Kenneth rises up suddenly in one of his outbursts. “When you come home reeking of cheap aftershave, I don't need your diary to tell me where you've been!"
Joe waves this away. “I mean, of anyone else having me permanently. And I can't conceive of it either, honestly. It's as if we've become inextricable."
Suspicion flares in Kenneth's mind. “Why are you talking about me killing you? Are you setting me up for something?"
Joe throws back his head and brays laughter, a sound which usually lessens Kenneth's tension but now induces a smoldering rage. “What did you have in mind? Me setting you up for murder and slipping back off to Tangier? My family gets your fat arse thrown in prison and you do your Ballad of Reading Gaol bit again? Oh, Ken...” Tears are spilling out of Joe's eyes now, tears of laughter, the kind he used to cry in bed after a joyous orgasm. Kenneth remembers how they tasted, salt and copper on his tongue like blood.
“I think I could kill you,” he says, but Joe doesn't hear him.
Tangier, 25 May 1967
Five English queens stoned on hash and Valium and Moroccan boy-f
lesh, sipping red wine on a café terrace against a blood-orange sky.

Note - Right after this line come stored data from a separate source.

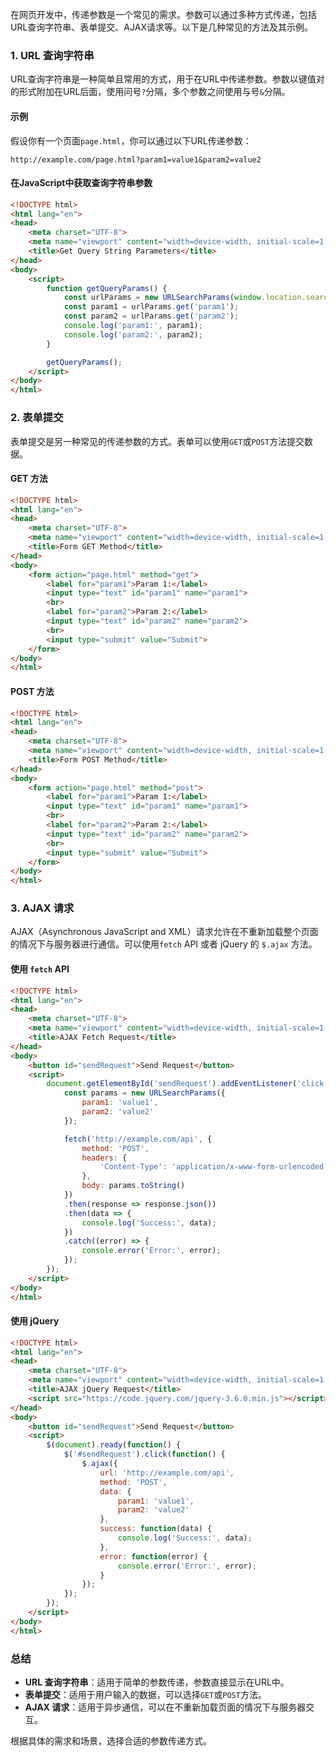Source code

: 在网页开发中，传递参数是一个常见的需求。参数可以通过多种方式传递，包括URL查询字符串、表单提交、AJAX请求等。以下是几种常见的方法及其示例。

### 1. URL 查询字符串

URL查询字符串是一种简单且常用的方式，用于在URL中传递参数。参数以键值对的形式附加在URL后面，使用问号`?`分隔，多个参数之间使用与号`&`分隔。

#### 示例

假设你有一个页面`page.html`，你可以通过以下URL传递参数：

```
http://example.com/page.html?param1=value1&param2=value2
```

#### 在JavaScript中获取查询字符串参数

```html
<!DOCTYPE html>
<html lang="en">
<head>
    <meta charset="UTF-8">
    <meta name="viewport" content="width=device-width, initial-scale=1.0">
    <title>Get Query String Parameters</title>
</head>
<body>
    <script>
        function getQueryParams() {
            const urlParams = new URLSearchParams(window.location.search);
            const param1 = urlParams.get('param1');
            const param2 = urlParams.get('param2');
            console.log('param1:', param1);
            console.log('param2:', param2);
        }

        getQueryParams();
    </script>
</body>
</html>
```

### 2. 表单提交

表单提交是另一种常见的传递参数的方式。表单可以使用`GET`或`POST`方法提交数据。

#### GET 方法

```html
<!DOCTYPE html>
<html lang="en">
<head>
    <meta charset="UTF-8">
    <meta name="viewport" content="width=device-width, initial-scale=1.0">
    <title>Form GET Method</title>
</head>
<body>
    <form action="page.html" method="get">
        <label for="param1">Param 1:</label>
        <input type="text" id="param1" name="param1">
        <br>
        <label for="param2">Param 2:</label>
        <input type="text" id="param2" name="param2">
        <br>
        <input type="submit" value="Submit">
    </form>
</body>
</html>
```

#### POST 方法

```html
<!DOCTYPE html>
<html lang="en">
<head>
    <meta charset="UTF-8">
    <meta name="viewport" content="width=device-width, initial-scale=1.0">
    <title>Form POST Method</title>
</head>
<body>
    <form action="page.html" method="post">
        <label for="param1">Param 1:</label>
        <input type="text" id="param1" name="param1">
        <br>
        <label for="param2">Param 2:</label>
        <input type="text" id="param2" name="param2">
        <br>
        <input type="submit" value="Submit">
    </form>
</body>
</html>
```

### 3. AJAX 请求

AJAX（Asynchronous JavaScript and XML）请求允许在不重新加载整个页面的情况下与服务器进行通信。可以使用`fetch` API 或者 jQuery 的 `$.ajax` 方法。

#### 使用 `fetch` API

```html
<!DOCTYPE html>
<html lang="en">
<head>
    <meta charset="UTF-8">
    <meta name="viewport" content="width=device-width, initial-scale=1.0">
    <title>AJAX Fetch Request</title>
</head>
<body>
    <button id="sendRequest">Send Request</button>
    <script>
        document.getElementById('sendRequest').addEventListener('click', () => {
            const params = new URLSearchParams({
                param1: 'value1',
                param2: 'value2'
            });

            fetch('http://example.com/api', {
                method: 'POST',
                headers: {
                    'Content-Type': 'application/x-www-form-urlencoded'
                },
                body: params.toString()
            })
            .then(response => response.json())
            .then(data => {
                console.log('Success:', data);
            })
            .catch((error) => {
                console.error('Error:', error);
            });
        });
    </script>
</body>
</html>
```

#### 使用 jQuery

```html
<!DOCTYPE html>
<html lang="en">
<head>
    <meta charset="UTF-8">
    <meta name="viewport" content="width=device-width, initial-scale=1.0">
    <title>AJAX jQuery Request</title>
    <script src="https://code.jquery.com/jquery-3.6.0.min.js"></script>
</head>
<body>
    <button id="sendRequest">Send Request</button>
    <script>
        $(document).ready(function() {
            $('#sendRequest').click(function() {
                $.ajax({
                    url: 'http://example.com/api',
                    method: 'POST',
                    data: {
                        param1: 'value1',
                        param2: 'value2'
                    },
                    success: function(data) {
                        console.log('Success:', data);
                    },
                    error: function(error) {
                        console.error('Error:', error);
                    }
                });
            });
        });
    </script>
</body>
</html>
```

### 总结

- **URL 查询字符串**：适用于简单的参数传递，参数直接显示在URL中。
- **表单提交**：适用于用户输入的数据，可以选择`GET`或`POST`方法。
- **AJAX 请求**：适用于异步通信，可以在不重新加载页面的情况下与服务器交互。

根据具体的需求和场景，选择合适的参数传递方式。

Two American tourists, an older married couple, sitting nearby eavesdropping on the conversation and making their disapproval evident. Joe Orton lets his voice rise gradually until he is not so much shouting as projecting, trained Shakespearian actor that he is:
“He took me right up the arse, and afterward he thanked me for giving him such a good fucking. They're a most polite people. We've got a leopard-skin rug in the flat and he wanted me to fuck him on that, only I'm afraid of the spunk, you see, it might adversely affect the spots of the leopard."
“Those tourists can hear what you're saying,” one of the entourage advises. (Not Kenneth Halliwell; though he is present, he wouldn't bother trying to curb Joe even if he wanted to.)

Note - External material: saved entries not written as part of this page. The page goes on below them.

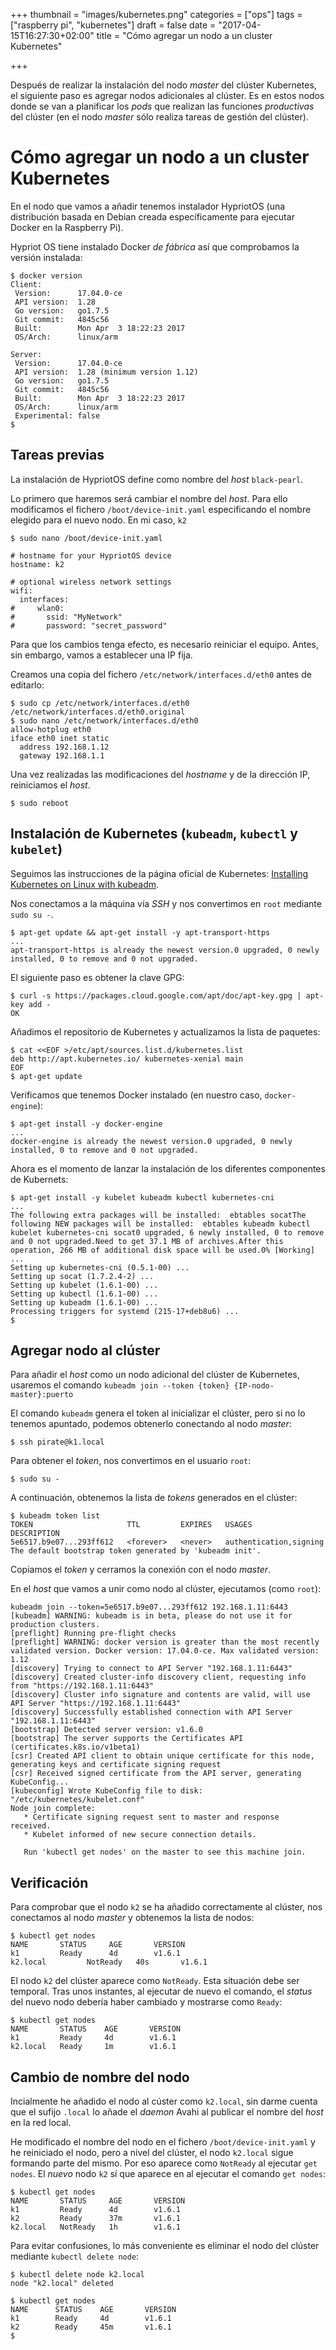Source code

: +++
thumbnail = "images/kubernetes.png"
categories = ["ops"]
tags = ["raspberry pi", "kubernetes"]
draft = false
date = "2017-04-15T16:27:30+02:00"
title = "Cómo agregar un nodo a un cluster Kubernetes"

+++

Después de realizar la instalación del nodo _master_ del clúster Kubernetes, el siguiente paso es agregar nodos adicionales al clúster. Es en estos nodos donde se van a planificar los _pods_ que realizan las funciones _productivas_ del clúster (en el nodo _master_ sólo realiza tareas de gestión del clúster).

<!--more-->

# Cómo agregar un nodo a un cluster Kubernetes

En el nodo que vamos a añadir tenemos instalador HypriotOS (una distribución basada en Debian creada específicamente para ejecutar Docker en la Raspberry Pi).

Hypriot OS tiene instalado Docker _de fábrica_ así que comprobamos la versión instalada:

```shell
$ docker version
Client:
 Version:      17.04.0-ce
 API version:  1.28
 Go version:   go1.7.5
 Git commit:   4845c56
 Built:        Mon Apr  3 18:22:23 2017
 OS/Arch:      linux/arm

Server:
 Version:      17.04.0-ce
 API version:  1.28 (minimum version 1.12)
 Go version:   go1.7.5
 Git commit:   4845c56
 Built:        Mon Apr  3 18:22:23 2017
 OS/Arch:      linux/arm
 Experimental: false
$
```

## Tareas previas

La instalación de HypriotOS define como nombre del _host_ `black-pearl`.

Lo primero que haremos será cambiar el nombre del _host_. Para ello modificamos el fichero `/boot/device-init.yaml` especificando el nombre elegido para el nuevo nodo. En mi caso, `k2`

```shell
$ sudo nano /boot/device-init.yaml

# hostname for your HypriotOS device
hostname: k2

# optional wireless network settings
wifi:
  interfaces:
#     wlan0:
#       ssid: "MyNetwork"
#       password: "secret_password"
```

Para que los cambios tenga efecto, es necesario reiniciar el equipo. Antes, sin embargo, vamos a establecer una IP fija.

Creamos una copia del fichero `/etc/network/interfaces.d/eth0` antes de editarlo:

```shell
$ sudo cp /etc/network/interfaces.d/eth0 /etc/network/interfaces.d/eth0.original
$ sudo nano /etc/network/interfaces.d/eth0
allow-hotplug eth0
iface eth0 inet static
  address 192.168.1.12
  gateway 192.168.1.1
```

Una vez realizadas las modificaciones del _hostname_ y de la dirección IP, reiniciamos el _host_.

```shell
$ sudo reboot
```

## Instalación de Kubernetes (`kubeadm`,  `kubectl` y `kubelet`)

Seguimos las instrucciones de la página oficial de Kubernetes: [Installing Kubernetes on Linux with kubeadm](https://kubernetes.io/docs/getting-started-guides/kubeadm/).

Nos conectamos a la máquina vía _SSH_ y nos convertimos en `root` mediante `sudo su -`.

```shell
$ apt-get update && apt-get install -y apt-transport-https
...
apt-transport-https is already the newest version.0 upgraded, 0 newly installed, 0 to remove and 0 not upgraded.
```

El siguiente paso es obtener la clave GPG:

```shell
$ curl -s https://packages.cloud.google.com/apt/doc/apt-key.gpg | apt-key add -
OK
```

Añadimos el repositorio de Kubernetes y actualizamos la lista de paquetes:

```shell
$ cat <<EOF >/etc/apt/sources.list.d/kubernetes.list
deb http://apt.kubernetes.io/ kubernetes-xenial main
EOF
$ apt-get update
```

Verificamos que tenemos Docker instalado (en nuestro caso, `docker-engine`):

```shell
$ apt-get install -y docker-engine
...
docker-engine is already the newest version.0 upgraded, 0 newly installed, 0 to remove and 0 not upgraded.
```

Ahora es el momento de lanzar la instalación de los diferentes componentes de Kubernets:

```shell
$ apt-get install -y kubelet kubeadm kubectl kubernetes-cni
...
The following extra packages will be installed:  ebtables socatThe following NEW packages will be installed:  ebtables kubeadm kubectl kubelet kubernetes-cni socat0 upgraded, 6 newly installed, 0 to remove and 0 not upgraded.Need to get 37.1 MB of archives.After this operation, 266 MB of additional disk space will be used.0% [Working]
...
Setting up kubernetes-cni (0.5.1-00) ...
Setting up socat (1.7.2.4-2) ...
Setting up kubelet (1.6.1-00) ...
Setting up kubectl (1.6.1-00) ...
Setting up kubeadm (1.6.1-00) ...
Processing triggers for systemd (215-17+deb8u6) ...
$
```

## Agregar nodo al clúster

Para añadir el _host_ como un nodo adicional del clúster de Kubernetes, usaremos el comando `kubeadm join --token {token} {IP-nodo-master}:puerto`

El comando `kubeadm` genera el token al inicializar el clúster, pero si no lo tenemos apuntado, podemos obtenerlo conectando al nodo _master_:

```shell
$ ssh pirate@k1.local
```

Para obtener el _token_, nos convertimos en el usuario `root`:

```shell
$ sudo su -
```

A continuación, obtenemos la lista de _tokens_ generados en el clúster:

```shell
$ kubeadm token list
TOKEN                     TTL         EXPIRES   USAGES                 DESCRIPTION
5e6517.b9e07...293ff612   <forever>   <never>   authentication,signing   The default bootstrap token generated by 'kubeadm init'.
```

Copiamos el _token_ y cerramos la conexión con el nodo _master_.

En el _host_ que vamos a unir como nodo al clúster, ejecutamos (como `root`):

```shell
kubeadm join --token=5e6517.b9e07...293ff612 192.168.1.11:6443
[kubeadm] WARNING: kubeadm is in beta, please do not use it for production clusters.
[preflight] Running pre-flight checks
[preflight] WARNING: docker version is greater than the most recently validated version. Docker version: 17.04.0-ce. Max validated version: 1.12
[discovery] Trying to connect to API Server "192.168.1.11:6443"
[discovery] Created cluster-info discovery client, requesting info from "https://192.168.1.11:6443"
[discovery] Cluster info signature and contents are valid, will use API Server "https://192.168.1.11:6443"
[discovery] Successfully established connection with API Server "192.168.1.11:6443"
[bootstrap] Detected server version: v1.6.0
[bootstrap] The server supports the Certificates API (certificates.k8s.io/v1beta1)
[csr] Created API client to obtain unique certificate for this node, generating keys and certificate signing request
[csr] Received signed certificate from the API server, generating KubeConfig...
[kubeconfig] Wrote KubeConfig file to disk: "/etc/kubernetes/kubelet.conf"
Node join complete:
   * Certificate signing request sent to master and response  received.
   * Kubelet informed of new secure connection details.

   Run 'kubectl get nodes' on the master to see this machine join.
```

## Verificación

Para comprobar que el nodo `k2` se ha añadido correctamente al clúster, nos conectamos al nodo _master_ y obtenemos la lista de nodos:

```shell
$ kubectl get nodes
NAME       STATUS     AGE       VERSION
k1         Ready      4d        v1.6.1
k2.local         NotReady   40s       v1.6.1
```

El nodo `k2` del clúster aparece como `NotReady`. Esta situación debe ser temporal. Tras unos instantes, al ejecutar de nuevo el comando, el _status_ del nuevo nodo debería haber cambiado y mostrarse como `Ready`:

```shell
$ kubectl get nodes
NAME       STATUS    AGE       VERSION
k1         Ready     4d        v1.6.1
k2.local   Ready     1m        v1.6.1
```

## Cambio de nombre del nodo

Incialmente he añadido el nodo al cúster como `k2.local`, sin darme cuenta que el sufijo `.local` lo añade el _daemon_ Avahi al publicar el nombre del _host_ en la red local.

He modificado el nombre del nodo en el fichero `/boot/device-init.yaml` y he reiniciado el nodo, pero a nivel del clúster, el nodo `k2.local` sigue formando parte del mismo. Por eso aparece como `NotReady` al ejecutar `get nodes`. El _nuevo_  nodo `k2` sí que aparece en al ejecutar el comando `get nodes`:

```shell
$ kubectl get nodes
NAME       STATUS     AGE       VERSION
k1         Ready      4d        v1.6.1
k2         Ready      37m       v1.6.1
k2.local   NotReady   1h        v1.6.1
```

Para evitar confusiones, lo más conveniente es eliminar el nodo del clúster mediante `kubectl delete node`:

```
$ kubectl delete node k2.local
node "k2.local" deleted

$ kubectl get nodes
NAME      STATUS    AGE       VERSION
k1        Ready     4d        v1.6.1
k2        Ready     45m       v1.6.1
$
```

“I mean for them to hear,” Joe booms. “They have no right to be occupying chairs reserved for decent sex perverts ... He might bite a hole in the rug. It's the writhing he does, you see, when my prick is up him, that might grievously damage the rug, and I can't ask him to control his excitement. It wouldn't be natural when you're six inches up the bum, would it?"
The Americans pay for their coffee and move away, looking as if they've had it considerably more than six inches up the bum—dry.
“You shouldn't drive people like that away,” says the sensitive queen. “The town needs tourists."
Joe sneers. He has practiced it in the mirror. “Not that kind, it doesn't. This is our country, our town, our civilization. I want nothing to do with the civilization they made. Fuck them! They'll sit and listen to buggers’ talk from me and drink their coffee and piss off."
“It seems rather a strange joke,” offers another member of the entourage, timidly.
“It isn't a joke. There's no such thing as a joke,” says the author of the most successful comedy now playing in London's West End.